Bu ahlakı kazanmadan yapılan ve cahiliyenin kendi değer yargılarına
göre "iyilik" olarak kabul edilen bir davranışın, Allah Katında
herhangi bir değeri olmayabilir. İsterse dini bir kisve altında olsun,
yapılan işin Allah nazarında "iyi" ve geçerli olmasının temel şartı,
bunun Kuran'da bildirilen ölçülere uygun olmasıdır. Kuran'daki bu
ölçülere örnek olarak aşağıdaki ayetleri verebiliriz:
Hacılara
su dağıtmayı ve Mescid-i Haram'ı onarmayı, Allah'a ve ahiret gününe
iman eden ve Allah yolunda cehd edenin (yaptıkları) gibi mi saydınız?
(Bunlar) Allah Katında bir olmazlar.

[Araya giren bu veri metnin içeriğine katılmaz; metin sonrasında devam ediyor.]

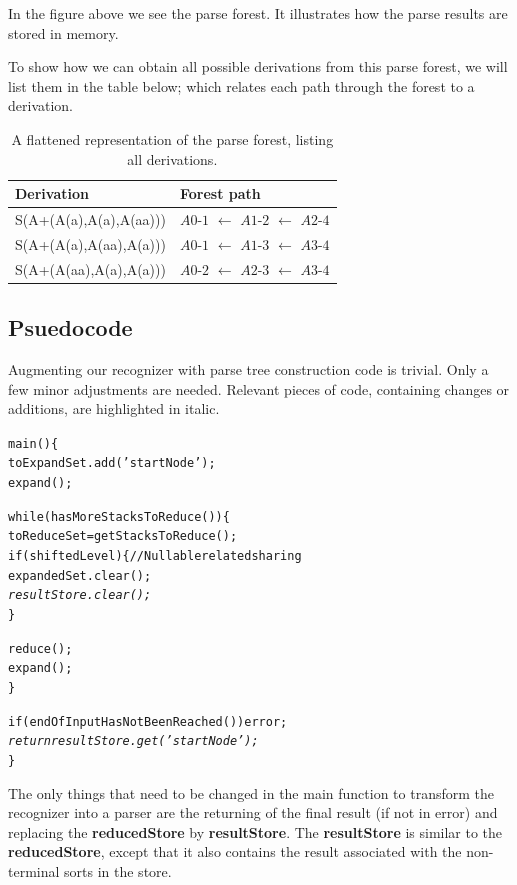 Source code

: \documentclass[a4paper,10pt]{article}
\begin{document}
In the figure above we see the parse forest. It illustrates how the parse results are stored in memory.

To show how we can obtain all possible derivations from this parse forest, we will list them in the table below; which relates each path through the forest to a derivation.

\begin{table}[H]
\centering
\begin{tabular}{ p{15em} p{15em} }
Derivation & Forest path\\
\hline
S(A+(A(a),A(a),A(aa))) & $A0$-$1$ $\leftarrow$ $A1$-$2$ $\leftarrow$ $A2$-$4$\\
S(A+(A(a),A(aa),A(a))) & $A0$-$1$ $\leftarrow$ $A1$-$3$ $\leftarrow$ $A3$-$4$\\
S(A+(A(aa),A(a),A(a))) & $A0$-$2$ $\leftarrow$ $A2$-$3$ $\leftarrow$ $A3$-$4$
\end{tabular}
\caption{A flattened representation of the parse forest, listing all derivations.}
\end{table}

\subsection{Psuedocode}

Augmenting our recognizer with parse tree construction code is trivial. Only a few minor adjustments are needed. Relevant pieces of code, containing changes or additions, are highlighted in italic.

{\small
\begin{alltt}
main()\{
  toExpandSet.add('startNode');
  expand();
  
  while(hasMoreStacksToReduce())\{
    toReduceSet = getStacksToReduce();
    if(shiftedLevel)\{ // Nullable related sharing
      expandedSet.clear();\textit{
      resultStore.clear();}
    \}
    
    reduce();
    expand();
  \}
  
  if(endOfInputHasNotBeenReached()) error;
  \textit{
  return resultStore.get('startNode');}
\}
\end{alltt}
}

The only things that need to be changed in the main function to transform the recognizer into a parser are the returning of the final result (if not in error) and replacing the {\bf reducedStore} by {\bf resultStore}. The {\bf resultStore} is similar to the {\bf reducedStore}, except that it also contains the result associated with the non-terminal sorts in the store.
\end{document}
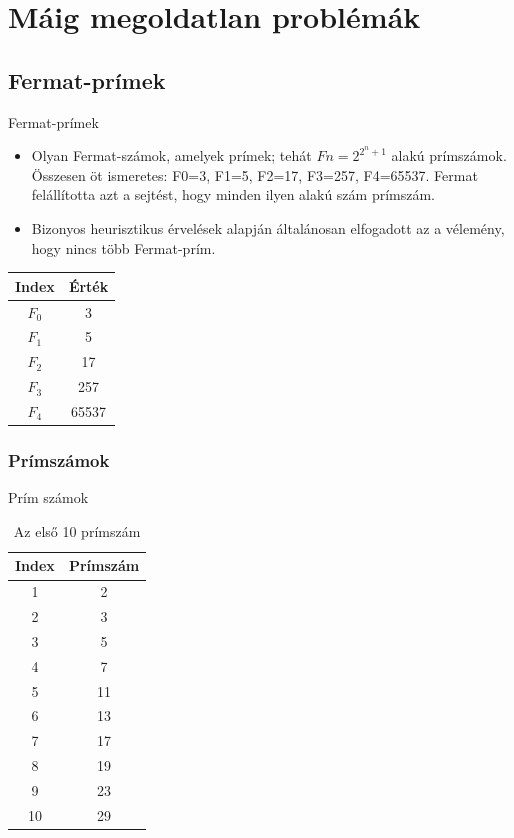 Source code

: \documentclass{beamer}
\theoremstyle{definition}
\begin{document}
\section{Máig megoldatlan problémák}
\subsection{Fermat-prímek}
\begin{frame}{Fermat-prímek}
\transsplitverticalin
    \begin{itemize}
        \item[]    Olyan Fermat-számok, amelyek prímek; tehát $Fn=2^{2^n+1}$ alakú prímszámok. Összesen öt ismeretes: F0=3, F1=5, F2=17, F3=257, F4=65537. Fermat felállította azt a sejtést, hogy minden ilyen alakú szám prímszám.
            \pause
        \item[]Bizonyos heurisztikus érvelések alapján általánosan elfogadott az a vélemény, hogy nincs több Fermat-prím.
    \end{itemize}
    \begin{table}[h]
  \centering
  \begin{tabular}{|c|c|}
    \hline
    \textbf{Index} & \textbf{Érték} \\
    \hline
    $F_0$ & 3 \\
    $F_1$ & 5 \\
    $F_2$ & 17 \\
    $F_3$ & 257 \\
    $F_4$ & 65537 \\
    \hline
  \end{tabular}
\end{table}
\end{frame}

\subsubsection{Prímszámok}
\begin{frame}{Prím számok}
\begin{table}[h]
  \centering
  \caption{Az első 10 prímszám}
  \begin{tabular}{|c|c|}
    \hline
    \textbf{Index} & \textbf{Prímszám} \\
    \hline
    1 & 2 \\
    2 & 3 \\
    3 & 5 \\
    4 & 7 \\
    5 & 11 \\
    6 & 13 \\
    7 & 17 \\
    8 & 19 \\
    9 & 23 \\
    10 & 29 \\
    \hline
  \end{tabular}
\end{table}
\end{frame}
\end{document}
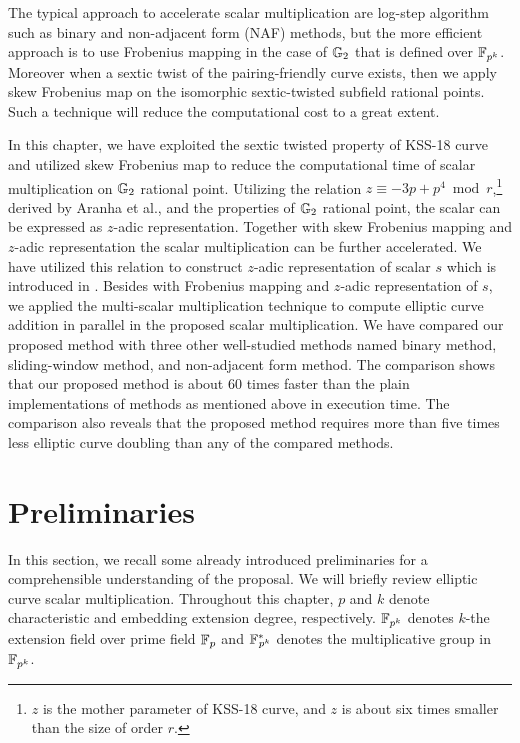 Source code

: The typical approach to accelerate scalar multiplication are log-step algorithm such as binary and non-adjacent form (NAF) methods, but the more efficient approach is to use Frobenius mapping in the case of ${\mathbb{G}}_{2}$ that is defined over ${\mathbb{F}}_{p^{k}}$.
Moreover when a sextic twist of the pairing-friendly curve exists, then we apply skew Frobenius map on the isomorphic sextic-twisted subfield rational points. Such a technique will reduce the computational cost to a great extent.

In this chapter, we have exploited the sextic twisted property of KSS-18 curve and utilized skew Frobenius map to reduce the computational time of scalar multiplication on ${\mathbb{G}}_{2}$ rational point. 
Utilizing the relation $z \equiv -3p + p^4 \bmod {r}$,\footnote{$z$ is the mother parameter of KSS-18 curve, and $z$ is about six times smaller than the size of order $r$.} derived by Aranha et al.,\cite{PAIRING:AFKMR12} and the properties of ${\mathbb{G}}_{2}$ rational point, the scalar can be expressed as $z$-adic representation.
Together with skew Frobenius mapping and $z$-adic representation the scalar multiplication can be further accelerated.  
We have utilized this relation to construct $z$-adic representation of scalar $s$ which is introduced in . 
Besides with Frobenius mapping and $z$-adic representation of $s$, we applied the multi-scalar multiplication technique to compute elliptic curve addition in parallel in the proposed scalar multiplication.
We have compared our proposed method with three other well-studied methods named binary method, sliding-window method, and non-adjacent form method. 
The comparison shows that our proposed method is about 60 times faster than the plain implementations of methods as mentioned above in execution time. The comparison also reveals that the proposed method requires more than five times less elliptic curve doubling than any of the compared methods.


\section{Preliminaries}
In this section, we recall some already introduced preliminaries for a comprehensible understanding of the proposal. 
We will briefly review elliptic curve scalar multiplication. 
Throughout this chapter, $p$ and $k$ denote characteristic and embedding extension degree, respectively. $\mathbb{F}_{p^k}$ denotes $k$-the extension field over prime field ${\mathbb{F}}_{p}$ and ${{\mathbb{F}}^{\ast}}_{\!\!\!p^{k}}$ denotes the multiplicative group in $\mathbb{F}_{p^k}$.

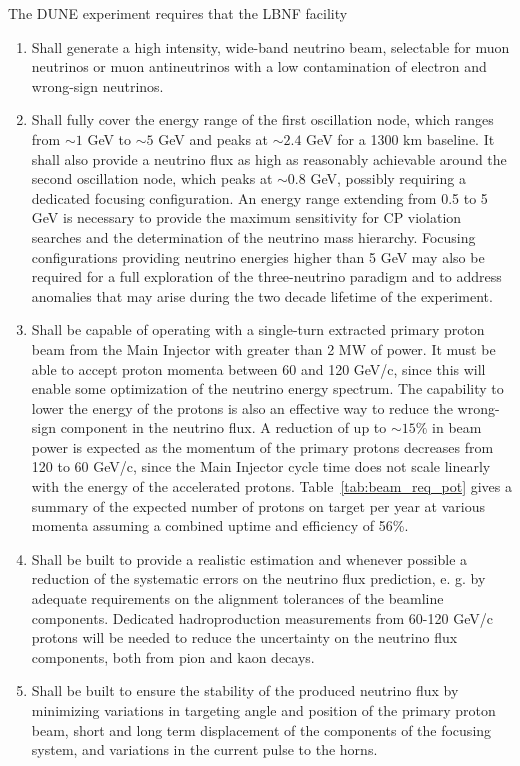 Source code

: The DUNE experiment requires that the LBNF facility
\begin{enumerate} 
\item Shall generate a high intensity, wide-band neutrino beam,
  selectable for muon neutrinos or muon antineutrinos with a low
  contamination of electron and wrong-sign neutrinos.
\item Shall fully cover the energy range of the first oscillation
  node, which ranges from $\sim1$ GeV to $\sim5$ GeV and peaks at
  $\sim2.4$ GeV for a 1300 km baseline. It shall also provide a
  neutrino flux as high as reasonably achievable around the second
  oscillation node, which peaks at $\sim0.8$ GeV, possibly requiring
  a dedicated focusing configuration. An energy range extending
  from 0.5 to 5 GeV is necessary to provide the maximum sensitivity
  for CP violation searches and the determination of the neutrino mass
  hierarchy. Focusing configurations providing neutrino energies
  higher than 5 GeV may also be required for a full exploration of the
  three-neutrino paradigm and to address anomalies that may arise
  during the two decade lifetime of the experiment. 
\item Shall be capable of operating with a single-turn extracted primary proton beam
  from the Main Injector with greater than 2 MW of power. It must be
  able to accept proton momenta between 60 and 120 GeV/c, since this
  will enable some optimization of the neutrino energy spectrum. The
  capability to lower the energy of the protons is also an
  effective way to reduce the wrong-sign component in the neutrino
  flux. A reduction of up to $\sim15 \%$ in beam power is expected as
  the momentum of the primary protons decreases from 120 to 60 GeV/c,
  since the Main Injector cycle time does not scale linearly with the
  energy of the accelerated protons.  Table~\ref{tab:beam_req_pot} gives a
  summary of the expected number of protons on target per year at
  various momenta assuming a combined uptime and efficiency of 56\%. 
\item Shall be built to provide a realistic estimation and whenever
  possible a reduction of the systematic errors on the neutrino flux prediction, e. g. by adequate requirements on the alignment tolerances of the beamline components. Dedicated hadroproduction measurements from 60-120 GeV/c protons will be needed to reduce the uncertainty on the neutrino flux components, both from pion and kaon decays. 
\item Shall be built to ensure the stability of the produced neutrino flux by minimizing variations in targeting angle and position of the primary proton beam, short and long term displacement of the components of the focusing system, and variations in the current pulse to the horns.
\end{enumerate}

Allah zulmeden bir topluluğa
hidayet vermez. (Tevbe Suresi, 19) Yüzlerinizi
doğuya ve batıya çevirmeniz iyilik değildir. Ama iyilik, Allah'a,
ahiret gününe, meleklere, Kitaba ve peygamberlere iman eden; mala olan
sevgisine rağmen, onu yakınlara, yetimlere, yoksullara, yolda kalmışa,
isteyip-dilenene ve kölelere (özgürlükleri için) veren; namazı dosdoğru
kılan, zekatı veren ve ahidleştiklerinde ahidlerine vefa gösterenler
ile zorda, hastalıkta ve savaşın kızıştığı zamanlarda sabredenler(in
tutum ve davranışlarıdır). İşte bunlar, doğru olanlardır ve müttaki
olanlar da bunlardır. (Bakara Suresi, 177) Kuran'a
göre kalbi temiz olan insan, Allah'a iman eden, Allah'ın emir ve
yasaklarına harfiyen uyan, O'na teslim olmuş insandır. İslam'a göre,
bundan farklı bir "kalp temizliği" söz konusu değildir. Kuran'da, "kalp
temizliği"nin ne anlama geldiği detaylı olarak anlatılmaktadır. Buna
göre, kalbi temiz olan insan, sürekli Allah'ı anan ve kalbi Allah'ın
zikriyle "mutmain" olmuş (tatmin bulmuş) kişidir. Öyle ki Kuran'da
müminler şöyle tarif edilir:
Bunlar,
iman edenler ve kalpleri Allah'ın zikriyle mutmain olanlardır.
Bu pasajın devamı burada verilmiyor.